After receiving penalties in the form of a crew chief suspension and a $100,000 fine, Kevin Harvick and his team are ready to contest the same as the team prepares to go racing this weekend. Rodney Childers, the crew chief for the #4 car at Stewart-Haas Racing, was on the receiving end of the penalty after Harvick's Ford Mustang failed to pass the post-race inspection after last Sunday's Yellawood 500 at Talladega Superspeedway.
While team engineer Stephen Doran will serve as interim crew chief this weekend at Charlotte Roval, Stewart-Haas Racing has decided to contest the L2-level penalty after Childers remains suspended for four weeks. Childers will not be seen on top of the pit box for Kevin Harvick until the final race of the season at Phoenix Raceway in November.
As per reports, the penalty was levied on the Kannapolis, North Carolina-based outfit on grounds of modifying a 'single source supplied part'. Upon inspection of Harvick's #4 Ford Mustang in NASCAR's Research and Development center, the discrepancies were found under the headings of Sections 14.1 (vehicle assembly) and 14.5 (vehicle body) in NASCAR's rule book. This also meant the team and driver were stripped of 100 points each in their respective championships as well.
Kevin Harvick finished in P29 in last weekend's 500-mile-long race in Lincoln, Alabama, and was one of the two cars that were taken for post-race inspections after the event was complete. It remains to be seen what the outcome of Stewart-Haas Racing's contention of the $100,000 penalty for Rodney Childers is.
Kevin Harvick's L2-level penalty marks the third Ford-manufactured team to be penalized in 2022
In a strange or perhaps obvious coincidence, all three L2-level penalties that have been issued in the 2022 NASCAR Cup Series season have been to Ford-manufactured cars and teams.

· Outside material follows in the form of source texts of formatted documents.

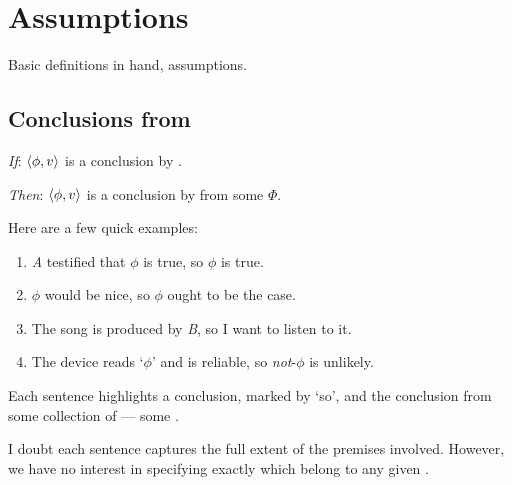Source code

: \section{Assumptions}
\label{sec:assumptions}

\begin{note}
  Basic definitions in hand, assumptions.
\end{note}

\subsection{Conclusions from }
\label{sec:pools-premises}

\begin{note}
  \begin{assumption}
    \label{assu:concluding:pools}
    \vspace{-\baselineskip}
    \begin{itenum}
    \item[\emph{If}:]
      \(\langle\phi, v\rangle\) is a conclusion by \vAgent{}.
    \item[\emph{Then}:]
      \(\langle\phi, v\rangle\) is a conclusion by \vAgent{} from some \pool{} \(\Phi\).
    \end{itenum}
    \vspace{-\baselineskip}
  \end{assumption}

  \noindent%
  Here are a few quick examples:
  \begin{enumerate}[label=\arabic*., ref=(\arabic*), noitemsep]
  \item
    \emph{A} testified that \(\phi\) is true, so \(\phi\) is true.
  \item
    \(\phi\) would be nice, so \(\phi\) ought to be the case.
  \item
    The song is produced by \emph{B}, so I want to listen to it.
  \item
    The device reads `\(\phi\)' and is reliable, so \emph{not}-\(\phi\) is unlikely.
  \end{enumerate}
  Each sentence highlights a conclusion, marked by `so', and the conclusion  from some collection of  --- some \pool{}.

  I doubt each sentence captures the full extent of the premises involved.
  However, we have no interest in specifying exactly which \evalN{} belong to any given \pool{}.
\end{note}

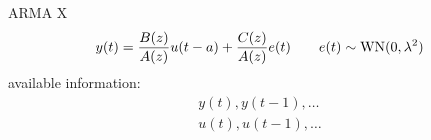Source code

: 
ARMA X
\[
	y(t)=\frac{B(z)}{A(z)} u(t-a)+\frac{C(z)}{A(z)}e(t)\qquad e(t)\sim \operatorname{WN}(0,\lambda^2 )
\]
available information:
\begin{gather*}
	y(t),y(t-1),\ldots \\
	u(t),u(t-1),\ldots
\end{gather*}
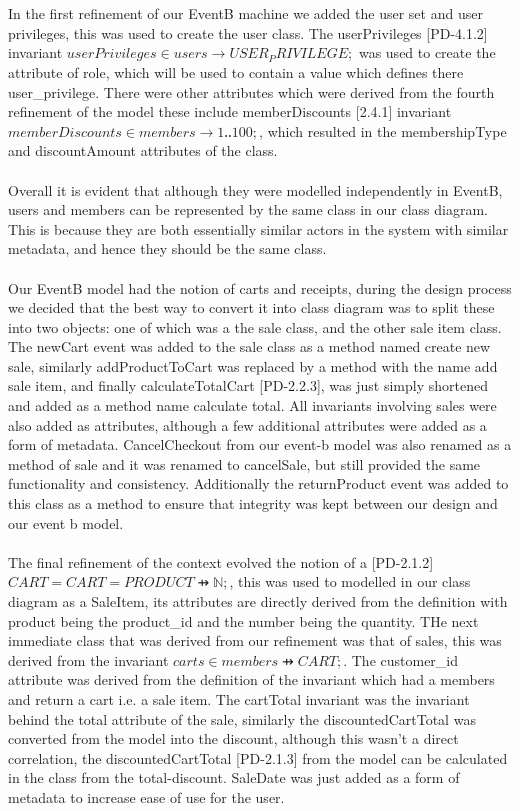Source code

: \documentclass[a4paper]{article}
\begin{document}
\\\\
In the first refinement of our EventB machine we added the user set and user privileges, this was used to create the user class. The userPrivileges [PD-4.1.2] invariant \(userPrivileges ∈ users → USER_PRIVILEGE; \) was used to create the attribute of role, which will be used to contain a value which defines there user\_privilege. There were other attributes which were derived from the fourth refinement of the model these include memberDiscounts [2.4.1] invariant \(memberDiscounts ∈ members → 1‥100; \), which resulted in the membershipType and discountAmount attributes of the class.
\\\\
Overall it is evident that although they were modelled independently in EventB, users and members can be represented by the same class in our class diagram. This is because they are both essentially similar actors in the system with similar metadata, and hence they should be the same class.
\\\\
Our EventB model had the notion of carts and receipts, during the design process we decided that the best way to convert it into class diagram was to split these into two objects: one of which was a the sale class, and the other sale item class. The newCart event was added to the sale class as a method named create new sale, similarly addProductToCart was replaced by a method with the name add sale item, and finally calculateTotalCart [PD-2.2.3], was just simply shortened and added as a method name calculate total. All invariants involving sales were also added as attributes, although a few additional attributes were added as a form of metadata. CancelCheckout from our event-b model was also renamed as a method of sale and it was renamed to cancelSale, but still provided the same functionality and consistency. Additionally the returnProduct  event was added to this class as a method to ensure that integrity was kept between our design and our event b model.
\\\\
The final refinement of the context evolved the notion of a [PD-2.1.2] \(CART = CART = PRODUCT ⇸ ℕ; \), this was used to modelled in our class diagram as a SaleItem, its attributes are directly derived from the definition with product being the product\_id and the number being the quantity. THe next immediate class that was derived from our refinement was that of sales, this was derived from the invariant \(carts ∈ members ⇸ CART; \). The customer\_id attribute was derived from the definition of the invariant which had a members and return a cart i.e. a sale item. The cartTotal invariant  was the invariant behind the total attribute of the sale, similarly the discountedCartTotal  was converted from the model into the discount, although this wasn't a direct correlation, the discountedCartTotal [PD-2.1.3] from the model can be calculated in the class from the total-discount. SaleDate was just added as a form of metadata to increase ease of use  for the user. 
\end{document}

Kevin Harvick marks the third time a significant penalty has been levied in the highest echelon of the sport this season, with Brad Keselowski of Roush Fenway Keselowski Racing and Michael McDowell of Front Row Motorsports being the early recipients.
The earlier Cup Series races at Atlanta Motor Speedway and Pocono Raceway saw the same level of reprimand being handed out to Keselowski and McDowell respectively, for the same modification of a 'single source supplied part'.
Watch out for any other teams that might manage to step on the wrong side of the NASCAR rulebook as the 2022 playoffs heat up. Charlotte Roval hosts this Sunday's Bank of America Roval 400, which goes live at 2:00 pm ET.